▸ Action item
Look for the string "Convolution" in the material below. Copy every line where you find it.

▸ Data supplied

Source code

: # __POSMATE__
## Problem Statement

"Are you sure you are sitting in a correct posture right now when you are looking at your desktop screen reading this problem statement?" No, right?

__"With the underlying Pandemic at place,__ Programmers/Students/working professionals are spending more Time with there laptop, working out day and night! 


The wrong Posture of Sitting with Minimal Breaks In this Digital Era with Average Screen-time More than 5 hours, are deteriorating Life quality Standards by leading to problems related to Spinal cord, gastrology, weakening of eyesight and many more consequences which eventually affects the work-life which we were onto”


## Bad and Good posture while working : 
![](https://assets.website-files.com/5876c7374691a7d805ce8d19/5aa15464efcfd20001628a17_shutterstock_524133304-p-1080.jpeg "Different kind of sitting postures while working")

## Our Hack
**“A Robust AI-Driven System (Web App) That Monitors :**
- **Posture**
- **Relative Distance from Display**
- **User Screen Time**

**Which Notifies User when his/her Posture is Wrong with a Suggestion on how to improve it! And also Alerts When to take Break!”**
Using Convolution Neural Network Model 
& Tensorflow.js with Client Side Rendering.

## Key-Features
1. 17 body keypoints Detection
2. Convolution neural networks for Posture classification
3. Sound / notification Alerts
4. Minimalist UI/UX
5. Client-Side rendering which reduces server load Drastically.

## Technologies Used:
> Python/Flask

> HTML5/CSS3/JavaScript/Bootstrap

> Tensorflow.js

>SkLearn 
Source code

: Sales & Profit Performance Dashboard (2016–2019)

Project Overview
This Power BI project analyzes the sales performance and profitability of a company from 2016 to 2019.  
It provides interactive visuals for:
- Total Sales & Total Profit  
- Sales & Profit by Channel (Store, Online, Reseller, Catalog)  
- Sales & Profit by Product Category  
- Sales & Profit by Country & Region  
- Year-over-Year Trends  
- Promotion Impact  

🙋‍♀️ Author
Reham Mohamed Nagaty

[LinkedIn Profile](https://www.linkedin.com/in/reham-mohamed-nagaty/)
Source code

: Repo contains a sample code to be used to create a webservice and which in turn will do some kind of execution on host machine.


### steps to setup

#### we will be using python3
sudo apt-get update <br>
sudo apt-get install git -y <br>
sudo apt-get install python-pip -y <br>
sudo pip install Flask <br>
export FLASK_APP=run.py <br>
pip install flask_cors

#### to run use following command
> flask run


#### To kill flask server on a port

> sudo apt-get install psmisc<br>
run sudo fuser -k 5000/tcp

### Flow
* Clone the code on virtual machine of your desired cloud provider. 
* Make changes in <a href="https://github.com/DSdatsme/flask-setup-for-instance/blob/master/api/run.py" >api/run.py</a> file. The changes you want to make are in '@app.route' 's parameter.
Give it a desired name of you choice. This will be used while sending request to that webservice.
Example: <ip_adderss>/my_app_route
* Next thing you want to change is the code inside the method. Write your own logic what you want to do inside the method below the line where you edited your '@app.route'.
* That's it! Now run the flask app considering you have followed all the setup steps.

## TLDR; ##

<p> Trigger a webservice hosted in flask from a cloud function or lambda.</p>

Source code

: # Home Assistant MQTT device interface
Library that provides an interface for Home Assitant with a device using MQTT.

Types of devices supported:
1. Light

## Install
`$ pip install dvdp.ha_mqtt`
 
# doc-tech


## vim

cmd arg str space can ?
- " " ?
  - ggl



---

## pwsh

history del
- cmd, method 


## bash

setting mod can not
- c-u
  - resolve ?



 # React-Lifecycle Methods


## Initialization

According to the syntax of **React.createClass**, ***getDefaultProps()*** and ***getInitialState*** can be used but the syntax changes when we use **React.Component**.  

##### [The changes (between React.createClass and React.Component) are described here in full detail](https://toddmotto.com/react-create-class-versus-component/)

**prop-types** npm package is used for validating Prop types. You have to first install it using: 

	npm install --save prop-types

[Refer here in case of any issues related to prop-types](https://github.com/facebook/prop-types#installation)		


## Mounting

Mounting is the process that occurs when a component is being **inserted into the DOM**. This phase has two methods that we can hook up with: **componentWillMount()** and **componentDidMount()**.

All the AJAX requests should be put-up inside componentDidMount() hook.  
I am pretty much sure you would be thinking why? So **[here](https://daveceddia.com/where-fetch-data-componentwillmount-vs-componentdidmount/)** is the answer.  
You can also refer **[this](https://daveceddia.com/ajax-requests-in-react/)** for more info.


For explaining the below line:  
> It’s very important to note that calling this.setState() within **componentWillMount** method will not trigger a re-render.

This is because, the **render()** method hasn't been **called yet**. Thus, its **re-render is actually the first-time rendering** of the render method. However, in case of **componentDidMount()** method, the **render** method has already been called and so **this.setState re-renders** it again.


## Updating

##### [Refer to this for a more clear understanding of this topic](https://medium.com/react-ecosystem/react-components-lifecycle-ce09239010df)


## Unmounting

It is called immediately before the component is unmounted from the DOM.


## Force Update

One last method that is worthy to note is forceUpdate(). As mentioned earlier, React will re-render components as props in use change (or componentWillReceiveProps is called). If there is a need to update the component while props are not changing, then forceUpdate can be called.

▸ Solution below
Using Convolution Neural Network Model 
2. Convolution neural networks for Posture classification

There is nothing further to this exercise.